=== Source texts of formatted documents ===
..........

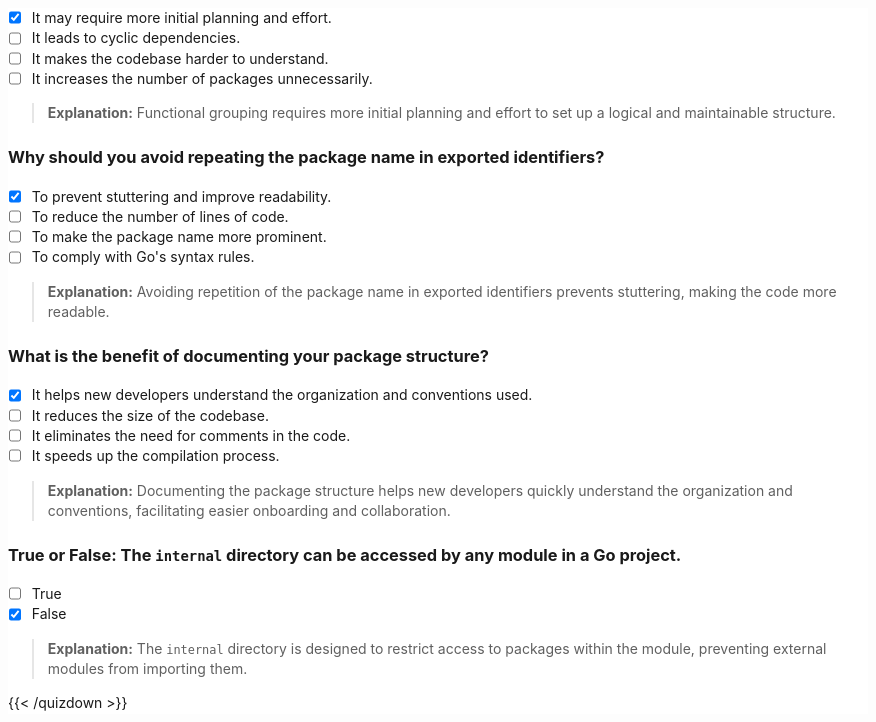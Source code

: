 - [x] It may require more initial planning and effort.
- [ ] It leads to cyclic dependencies.
- [ ] It makes the codebase harder to understand.
- [ ] It increases the number of packages unnecessarily.

> **Explanation:** Functional grouping requires more initial planning and effort to set up a logical and maintainable structure.

### Why should you avoid repeating the package name in exported identifiers?

- [x] To prevent stuttering and improve readability.
- [ ] To reduce the number of lines of code.
- [ ] To make the package name more prominent.
- [ ] To comply with Go's syntax rules.

> **Explanation:** Avoiding repetition of the package name in exported identifiers prevents stuttering, making the code more readable.

### What is the benefit of documenting your package structure?

- [x] It helps new developers understand the organization and conventions used.
- [ ] It reduces the size of the codebase.
- [ ] It eliminates the need for comments in the code.
- [ ] It speeds up the compilation process.

> **Explanation:** Documenting the package structure helps new developers quickly understand the organization and conventions, facilitating easier onboarding and collaboration.

### True or False: The `internal` directory can be accessed by any module in a Go project.

- [ ] True
- [x] False

> **Explanation:** The `internal` directory is designed to restrict access to packages within the module, preventing external modules from importing them.

{{< /quizdown >}}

..........

=== Prompt ===
Repeat the line that contains "- [ ] It speeds up the compilation process.", then every line after it until the records end, with nothing added.

=== Solution below ===
- [ ] It speeds up the compilation process.

> **Explanation:** Documenting the package structure helps new developers quickly understand the organization and conventions, facilitating easier onboarding and collaboration.

### True or False: The `internal` directory can be accessed by any module in a Go project.

- [ ] True
- [x] False

> **Explanation:** The `internal` directory is designed to restrict access to packages within the module, preventing external modules from importing them.

{{< /quizdown >}}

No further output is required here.